▶ **Work instruction**: Find "Med detta alternativ" and "Med denna funktion" in the records below. Copy the lines holding them and every line between, exactly, and no others.

▶ **Dataset entries**:
- Opening Delimiter -
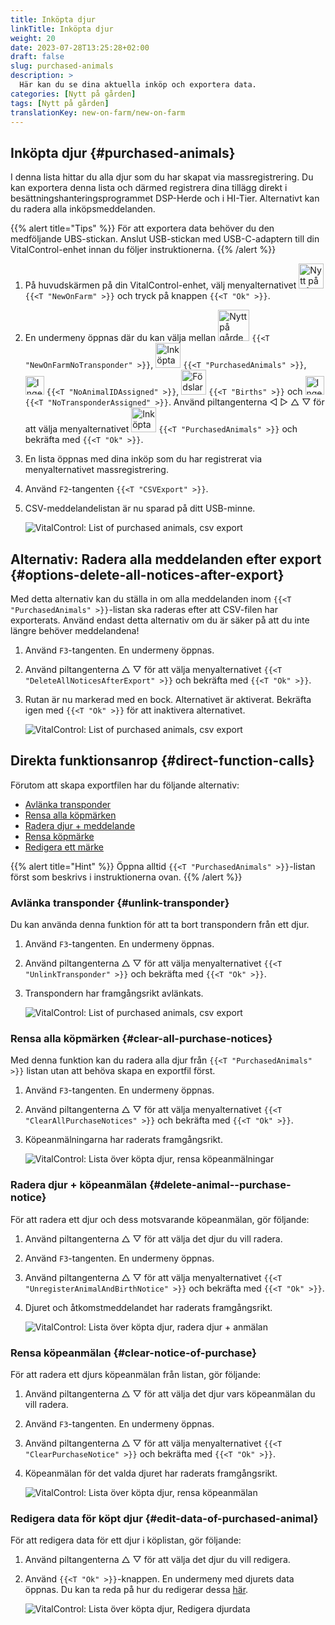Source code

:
 ```yaml
---
title: Inköpta djur
linkTitle: Inköpta djur
weight: 20
date: 2023-07-28T13:25:28+02:00
draft: false
slug: purchased-animals
description: >
  Här kan du se dina aktuella inköp och exportera data.
categories: [Nytt på gården]
tags: [Nytt på gården]
translationKey: new-on-farm/new-on-farm
---
```

## Inköpta djur {#purchased-animals}

I denna lista hittar du alla djur som du har skapat via massregistrering. Du kan exportera denna lista och därmed registrera dina tillägg direkt i besättningshanteringsprogrammet DSP-Herde och i HI-Tier. Alternativt kan du radera alla inköpsmeddelanden.

{{% alert title="Tips" %}}
För att exportera data behöver du den medföljande UBS-stickan. Anslut USB-stickan med USB-C-adaptern till din VitalControl-enhet innan du följer instruktionerna.
{{% /alert %}}

1. På huvudskärmen på din VitalControl-enhet, välj menyalternativet <img src="/icons/main/new-on-farm.svg" width="40" align="bottom" alt="Nytt på gården" /> `{{<T "NewOnFarm" >}}` och tryck på knappen `{{<T "Ok" >}}`.

2. En undermeny öppnas där du kan välja mellan <img src="/icons/registration/new-on-farm-no-transponder.svg" width="50" align="bottom" alt="Nytt på gården, ingen transponder" /> `{{<T "NewOnFarmNoTransponder" >}}`, <img src="/icons/main/new-on-farm.svg" width="40" align="bottom" alt="Inköpta djur" /> `{{<T "PurchasedAnimals" >}}`, <img src="/icons/registration/no-eartag-number.svg" width="30" align="bottom" alt="Ingen nationell djur-ID" /> `{{<T "NoAnimalIDAssigned" >}}`, <img src="/icons/main/births.svg" width="40" align="bottom" alt="Födslar" /> `{{<T "Births" >}}` och <img src="/icons/registration/no-transponder.svg" width="30" align="bottom" alt="Ingen transponder tilldelad" /> `{{<T "NoTransponderAssigned" >}}`. Använd piltangenterna ◁ ▷ △ ▽ för att välja menyalternativet <img src="/icons/main/new-on-farm.svg" width="40" align="bottom" alt="Inköpta djur" /> `{{<T "PurchasedAnimals" >}}` och bekräfta med `{{<T "Ok" >}}`.

3. En lista öppnas med dina inköp som du har registrerat via menyalternativet massregistrering.


4. Använd `F2`-tangenten `{{<T "CSVExport" >}}`.

5. CSV-meddelandelistan är nu sparad på ditt USB-minne.

    ![VitalControl: List of purchased animals, csv export](../images/purchasedanimals.png "Purchased animals, csv export ")

## Alternativ: Radera alla meddelanden efter export {#options-delete-all-notices-after-export}

Med detta alternativ kan du ställa in om alla meddelanden inom `{{<T "PurchasedAnimals" >}}`-listan ska raderas efter att CSV-filen har exporterats. Använd endast detta alternativ om du är säker på att du inte längre behöver meddelandena!

1. Använd `F3`-tangenten. En undermeny öppnas.

2. Använd piltangenterna △ ▽ för att välja menyalternativet `{{<T "DeleteAllNoticesAfterExport" >}}` och bekräfta med `{{<T "Ok" >}}`.

3. Rutan är nu markerad med en bock. Alternativet är aktiverat. Bekräfta igen med `{{<T "Ok" >}}` för att inaktivera alternativet.

    ![VitalControl: List of purchased animals, csv export](../images/delete-all.png "Delete all notices after export")    

## Direkta funktionsanrop {#direct-function-calls}

Förutom att skapa exportfilen har du följande alternativ:

- [Avlänka transponder](#unlink-transponder)
- [Rensa alla köpmärken](#clear-all-purchase-notices)
- [Radera djur + meddelande](#delete-animal--purchase-notice)
- [Rensa köpmärke](#clear-notice-of-purchase)
- [Redigera ett märke](#edit-data-of-purchased-animal)

{{% alert title="Hint" %}}
Öppna alltid `{{<T "PurchasedAnimals" >}}`-listan först som beskrivs i instruktionerna ovan.
{{% /alert %}}

### Avlänka transponder {#unlink-transponder}

Du kan använda denna funktion för att ta bort transpondern från ett djur.

1. Använd `F3`-tangenten. En undermeny öppnas.

2. Använd piltangenterna △ ▽ för att välja menyalternativet `{{<T "UnlinkTransponder" >}}` och bekräfta med `{{<T "Ok" >}}`.

3. Transpondern har framgångsrikt avlänkats.

    ![VitalControl: List of purchased animals, csv export](../images/unlink-transponder.png "Purchased animals, unlink transponder")

### Rensa alla köpmärken {#clear-all-purchase-notices}

Med denna funktion kan du radera alla djur från `{{<T "PurchasedAnimals" >}}` listan utan att behöva skapa en exportfil först.

1. Använd `F3`-tangenten. En undermeny öppnas.

2. Använd piltangenterna △ ▽ för att välja menyalternativet `{{<T "ClearAllPurchaseNotices" >}}` och bekräfta med `{{<T "Ok" >}}`.

3. Köpeanmälningarna har raderats framgångsrikt.

    ![VitalControl: Lista över köpta djur, rensa köpeanmälningar](../images/clear.png "Rensa alla köpeanmälningar")

### Radera djur + köpeanmälan {#delete-animal--purchase-notice}

För att radera ett djur och dess motsvarande köpeanmälan, gör följande:

1. Använd piltangenterna △ ▽ för att välja det djur du vill radera.

2. Använd `F3`-tangenten. En undermeny öppnas.

3. Använd piltangenterna △ ▽ för att välja menyalternativet `{{<T "UnregisterAnimalAndBirthNotice" >}}` och bekräfta med `{{<T "Ok" >}}`.

4. Djuret och åtkomstmeddelandet har raderats framgångsrikt.

    ![VitalControl: Lista över köpta djur, radera djur + anmälan](../images/delete.png "Radera djur + anmälan")

### Rensa köpeanmälan {#clear-notice-of-purchase}

För att radera ett djurs köpeanmälan från listan, gör följande:

1. Använd piltangenterna △ ▽ för att välja det djur vars köpeanmälan du vill radera.

2. Använd `F3`-tangenten. En undermeny öppnas.

3. Använd piltangenterna △ ▽ för att välja menyalternativet `{{<T "ClearPurchaseNotice" >}}` och bekräfta med `{{<T "Ok" >}}`.

4. Köpeanmälan för det valda djuret har raderats framgångsrikt.

    ![VitalControl: Lista över köpta djur, rensa köpeanmälan](../images/clearnotice.png "Rensa köpeanmälan")

### Redigera data för köpt djur {#edit-data-of-purchased-animal}

För att redigera data för ett djur i köplistan, gör följande:

1. Använd piltangenterna △ ▽ för att välja det djur du vill redigera.

2. Använd `{{<T "Ok" >}}`-knappen. En undermeny med djurets data öppnas. Du kan ta reda på hur du redigerar dessa [här](/en/docs/actions/edit/#edit-animal-data).

    ![VitalControl: Lista över köpta djur, Redigera djurdata](../images/edit.png "Redigera data för köpt djur")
- Closing Delimiter -
▶ **Exercise output**:
Med detta alternativ kan du ställa in om alla meddelanden inom `{{<T "PurchasedAnimals" >}}`-listan ska raderas efter att CSV-filen har exporterats. Använd endast detta alternativ om du är säker på att du inte längre behöver meddelandena!

1. Använd `F3`-tangenten. En undermeny öppnas.

2. Använd piltangenterna △ ▽ för att välja menyalternativet `{{<T "DeleteAllNoticesAfterExport" >}}` och bekräfta med `{{<T "Ok" >}}`.

3. Rutan är nu markerad med en bock. Alternativet är aktiverat. Bekräfta igen med `{{<T "Ok" >}}` för att inaktivera alternativet.

    ![VitalControl: List of purchased animals, csv export](../images/delete-all.png "Delete all notices after export")    

## Direkta funktionsanrop {#direct-function-calls}

Förutom att skapa exportfilen har du följande alternativ:

- [Avlänka transponder](#unlink-transponder)
- [Rensa alla köpmärken](#clear-all-purchase-notices)
- [Radera djur + meddelande](#delete-animal--purchase-notice)
- [Rensa köpmärke](#clear-notice-of-purchase)
- [Redigera ett märke](#edit-data-of-purchased-animal)

{{% alert title="Hint" %}}
Öppna alltid `{{<T "PurchasedAnimals" >}}`-listan först som beskrivs i instruktionerna ovan.
{{% /alert %}}

### Avlänka transponder {#unlink-transponder}

Du kan använda denna funktion för att ta bort transpondern från ett djur.

1. Använd `F3`-tangenten. En undermeny öppnas.

2. Använd piltangenterna △ ▽ för att välja menyalternativet `{{<T "UnlinkTransponder" >}}` och bekräfta med `{{<T "Ok" >}}`.

3. Transpondern har framgångsrikt avlänkats.

    ![VitalControl: List of purchased animals, csv export](../images/unlink-transponder.png "Purchased animals, unlink transponder")

### Rensa alla köpmärken {#clear-all-purchase-notices}

Med denna funktion kan du radera alla djur från `{{<T "PurchasedAnimals" >}}` listan utan att behöva skapa en exportfil först.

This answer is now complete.